• [Data provided]

======

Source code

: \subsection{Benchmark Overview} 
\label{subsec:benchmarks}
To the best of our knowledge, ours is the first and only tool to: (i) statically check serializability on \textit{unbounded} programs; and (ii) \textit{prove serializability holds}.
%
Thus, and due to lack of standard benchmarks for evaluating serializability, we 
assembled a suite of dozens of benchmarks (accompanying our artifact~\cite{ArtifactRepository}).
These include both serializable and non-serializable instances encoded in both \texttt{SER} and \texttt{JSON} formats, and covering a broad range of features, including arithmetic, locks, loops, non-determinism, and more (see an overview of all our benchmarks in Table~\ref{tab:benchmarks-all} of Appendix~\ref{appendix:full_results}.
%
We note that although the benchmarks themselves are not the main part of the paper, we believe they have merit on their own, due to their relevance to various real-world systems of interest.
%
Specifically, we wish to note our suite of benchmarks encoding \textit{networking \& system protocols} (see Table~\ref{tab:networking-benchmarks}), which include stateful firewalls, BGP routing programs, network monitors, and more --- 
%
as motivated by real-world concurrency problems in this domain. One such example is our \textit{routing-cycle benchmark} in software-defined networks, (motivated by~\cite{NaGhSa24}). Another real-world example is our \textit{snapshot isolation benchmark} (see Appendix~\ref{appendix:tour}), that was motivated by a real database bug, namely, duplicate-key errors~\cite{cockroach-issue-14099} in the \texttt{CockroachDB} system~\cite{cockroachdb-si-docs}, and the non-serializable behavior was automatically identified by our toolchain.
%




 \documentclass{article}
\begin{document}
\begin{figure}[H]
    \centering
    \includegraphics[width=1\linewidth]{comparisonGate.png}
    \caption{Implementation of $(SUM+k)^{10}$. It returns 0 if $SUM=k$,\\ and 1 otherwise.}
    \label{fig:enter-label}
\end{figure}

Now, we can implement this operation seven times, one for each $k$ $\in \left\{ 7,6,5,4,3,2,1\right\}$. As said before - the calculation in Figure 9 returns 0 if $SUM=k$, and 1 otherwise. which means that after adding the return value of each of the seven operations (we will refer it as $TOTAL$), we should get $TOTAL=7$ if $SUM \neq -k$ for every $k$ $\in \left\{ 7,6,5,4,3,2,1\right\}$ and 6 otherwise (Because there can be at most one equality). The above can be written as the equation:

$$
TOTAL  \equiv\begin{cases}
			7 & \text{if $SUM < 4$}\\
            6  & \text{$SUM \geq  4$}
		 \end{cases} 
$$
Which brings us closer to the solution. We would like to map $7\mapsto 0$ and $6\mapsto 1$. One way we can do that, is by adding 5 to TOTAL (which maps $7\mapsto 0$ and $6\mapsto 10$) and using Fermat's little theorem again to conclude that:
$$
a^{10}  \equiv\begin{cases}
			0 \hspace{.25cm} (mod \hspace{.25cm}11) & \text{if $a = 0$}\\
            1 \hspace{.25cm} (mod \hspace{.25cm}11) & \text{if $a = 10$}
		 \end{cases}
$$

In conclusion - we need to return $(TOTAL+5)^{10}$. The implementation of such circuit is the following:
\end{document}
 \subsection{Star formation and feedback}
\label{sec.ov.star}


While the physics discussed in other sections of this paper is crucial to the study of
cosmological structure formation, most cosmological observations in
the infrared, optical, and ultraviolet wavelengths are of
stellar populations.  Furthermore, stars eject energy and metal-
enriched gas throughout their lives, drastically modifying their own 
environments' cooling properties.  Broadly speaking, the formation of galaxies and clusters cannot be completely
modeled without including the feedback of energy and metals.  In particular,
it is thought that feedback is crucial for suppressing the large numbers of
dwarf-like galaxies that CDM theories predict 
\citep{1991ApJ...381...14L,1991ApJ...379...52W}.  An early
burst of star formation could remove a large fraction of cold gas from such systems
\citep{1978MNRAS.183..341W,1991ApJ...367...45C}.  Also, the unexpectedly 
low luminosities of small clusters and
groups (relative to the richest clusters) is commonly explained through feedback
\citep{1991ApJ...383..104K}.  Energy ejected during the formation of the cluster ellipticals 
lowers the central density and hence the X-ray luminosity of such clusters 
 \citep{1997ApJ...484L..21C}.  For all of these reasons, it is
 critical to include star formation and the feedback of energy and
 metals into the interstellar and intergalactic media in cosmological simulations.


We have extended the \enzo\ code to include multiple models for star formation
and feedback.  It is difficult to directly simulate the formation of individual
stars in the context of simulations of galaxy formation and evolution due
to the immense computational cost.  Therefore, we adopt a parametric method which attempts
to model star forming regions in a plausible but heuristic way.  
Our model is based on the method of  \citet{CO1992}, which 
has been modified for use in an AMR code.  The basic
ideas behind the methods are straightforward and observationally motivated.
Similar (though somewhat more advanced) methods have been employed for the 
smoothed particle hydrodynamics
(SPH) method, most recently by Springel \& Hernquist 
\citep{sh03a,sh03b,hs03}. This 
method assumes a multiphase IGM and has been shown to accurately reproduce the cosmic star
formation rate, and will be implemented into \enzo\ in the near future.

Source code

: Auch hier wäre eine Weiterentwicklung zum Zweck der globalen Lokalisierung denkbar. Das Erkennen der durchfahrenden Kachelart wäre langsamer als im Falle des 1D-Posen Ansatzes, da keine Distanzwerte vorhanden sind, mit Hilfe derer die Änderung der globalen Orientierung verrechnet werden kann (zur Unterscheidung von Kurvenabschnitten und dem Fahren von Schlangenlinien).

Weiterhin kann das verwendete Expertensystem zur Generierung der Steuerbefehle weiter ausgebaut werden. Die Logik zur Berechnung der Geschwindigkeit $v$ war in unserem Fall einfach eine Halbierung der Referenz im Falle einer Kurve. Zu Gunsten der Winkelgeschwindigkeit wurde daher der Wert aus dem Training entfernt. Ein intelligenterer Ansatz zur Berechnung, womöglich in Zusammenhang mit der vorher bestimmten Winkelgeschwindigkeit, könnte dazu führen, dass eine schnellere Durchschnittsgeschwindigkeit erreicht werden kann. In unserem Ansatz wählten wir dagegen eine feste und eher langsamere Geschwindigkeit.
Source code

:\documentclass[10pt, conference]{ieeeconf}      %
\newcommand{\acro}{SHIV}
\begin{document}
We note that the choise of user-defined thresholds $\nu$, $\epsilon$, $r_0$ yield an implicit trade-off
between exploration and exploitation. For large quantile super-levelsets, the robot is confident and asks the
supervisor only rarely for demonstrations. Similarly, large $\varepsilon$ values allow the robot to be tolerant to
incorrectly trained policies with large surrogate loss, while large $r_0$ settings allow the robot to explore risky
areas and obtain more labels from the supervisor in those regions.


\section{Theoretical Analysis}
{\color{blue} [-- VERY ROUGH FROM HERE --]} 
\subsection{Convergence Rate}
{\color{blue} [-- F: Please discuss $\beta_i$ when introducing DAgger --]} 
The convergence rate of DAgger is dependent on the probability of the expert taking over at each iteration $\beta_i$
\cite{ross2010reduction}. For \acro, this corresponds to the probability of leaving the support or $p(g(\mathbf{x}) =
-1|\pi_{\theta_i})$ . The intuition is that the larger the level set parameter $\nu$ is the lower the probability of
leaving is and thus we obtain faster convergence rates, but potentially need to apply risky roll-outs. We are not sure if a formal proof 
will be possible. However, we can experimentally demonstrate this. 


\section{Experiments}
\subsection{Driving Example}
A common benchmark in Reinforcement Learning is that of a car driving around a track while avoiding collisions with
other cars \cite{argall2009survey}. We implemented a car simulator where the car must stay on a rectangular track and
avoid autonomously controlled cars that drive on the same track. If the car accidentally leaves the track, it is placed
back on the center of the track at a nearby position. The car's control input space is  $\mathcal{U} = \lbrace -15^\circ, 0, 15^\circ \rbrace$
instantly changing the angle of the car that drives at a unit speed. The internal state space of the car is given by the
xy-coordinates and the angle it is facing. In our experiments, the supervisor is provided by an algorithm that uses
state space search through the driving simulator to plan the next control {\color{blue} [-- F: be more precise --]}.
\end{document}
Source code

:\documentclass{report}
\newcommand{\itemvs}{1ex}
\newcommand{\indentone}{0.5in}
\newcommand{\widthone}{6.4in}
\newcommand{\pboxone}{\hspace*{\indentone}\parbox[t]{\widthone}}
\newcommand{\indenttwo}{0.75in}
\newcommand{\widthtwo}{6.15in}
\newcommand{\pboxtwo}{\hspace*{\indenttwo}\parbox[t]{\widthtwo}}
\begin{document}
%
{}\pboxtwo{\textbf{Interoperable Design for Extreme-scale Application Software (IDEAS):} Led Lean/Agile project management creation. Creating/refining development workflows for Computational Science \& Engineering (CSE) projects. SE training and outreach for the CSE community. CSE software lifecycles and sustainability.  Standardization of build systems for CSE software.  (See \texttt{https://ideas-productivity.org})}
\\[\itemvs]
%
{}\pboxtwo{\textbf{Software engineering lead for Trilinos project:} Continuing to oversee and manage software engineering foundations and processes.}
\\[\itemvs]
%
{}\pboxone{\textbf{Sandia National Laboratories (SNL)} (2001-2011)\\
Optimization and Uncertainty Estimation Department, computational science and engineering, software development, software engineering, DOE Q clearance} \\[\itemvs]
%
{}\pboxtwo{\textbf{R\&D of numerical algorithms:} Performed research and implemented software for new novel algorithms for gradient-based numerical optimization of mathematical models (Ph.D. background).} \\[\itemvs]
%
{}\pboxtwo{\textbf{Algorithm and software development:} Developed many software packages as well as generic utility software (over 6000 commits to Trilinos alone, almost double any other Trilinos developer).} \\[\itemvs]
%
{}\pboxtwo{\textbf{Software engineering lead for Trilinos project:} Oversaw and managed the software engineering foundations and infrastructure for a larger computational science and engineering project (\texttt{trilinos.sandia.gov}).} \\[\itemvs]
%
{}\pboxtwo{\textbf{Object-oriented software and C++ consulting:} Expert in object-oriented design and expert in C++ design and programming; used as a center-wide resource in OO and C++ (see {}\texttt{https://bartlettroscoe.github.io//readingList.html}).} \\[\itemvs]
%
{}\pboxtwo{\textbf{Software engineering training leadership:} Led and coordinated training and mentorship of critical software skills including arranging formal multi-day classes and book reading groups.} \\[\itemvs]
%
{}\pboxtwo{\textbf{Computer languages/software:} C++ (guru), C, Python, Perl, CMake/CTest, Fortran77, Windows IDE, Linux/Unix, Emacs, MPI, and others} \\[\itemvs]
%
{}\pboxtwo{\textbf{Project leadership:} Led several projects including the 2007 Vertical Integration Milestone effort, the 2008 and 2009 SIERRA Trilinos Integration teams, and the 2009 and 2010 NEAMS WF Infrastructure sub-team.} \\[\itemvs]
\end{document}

======

• [What you will do] Using the entries above, return each line in which the word "groups" occurs.

• [Result for this exercise]
groups (relative to the richest clusters) is commonly explained through feedback
{}\pboxtwo{\textbf{Software engineering training leadership:} Led and coordinated training and mentorship of critical software skills including arranging formal multi-day classes and book reading groups.} \\[\itemvs]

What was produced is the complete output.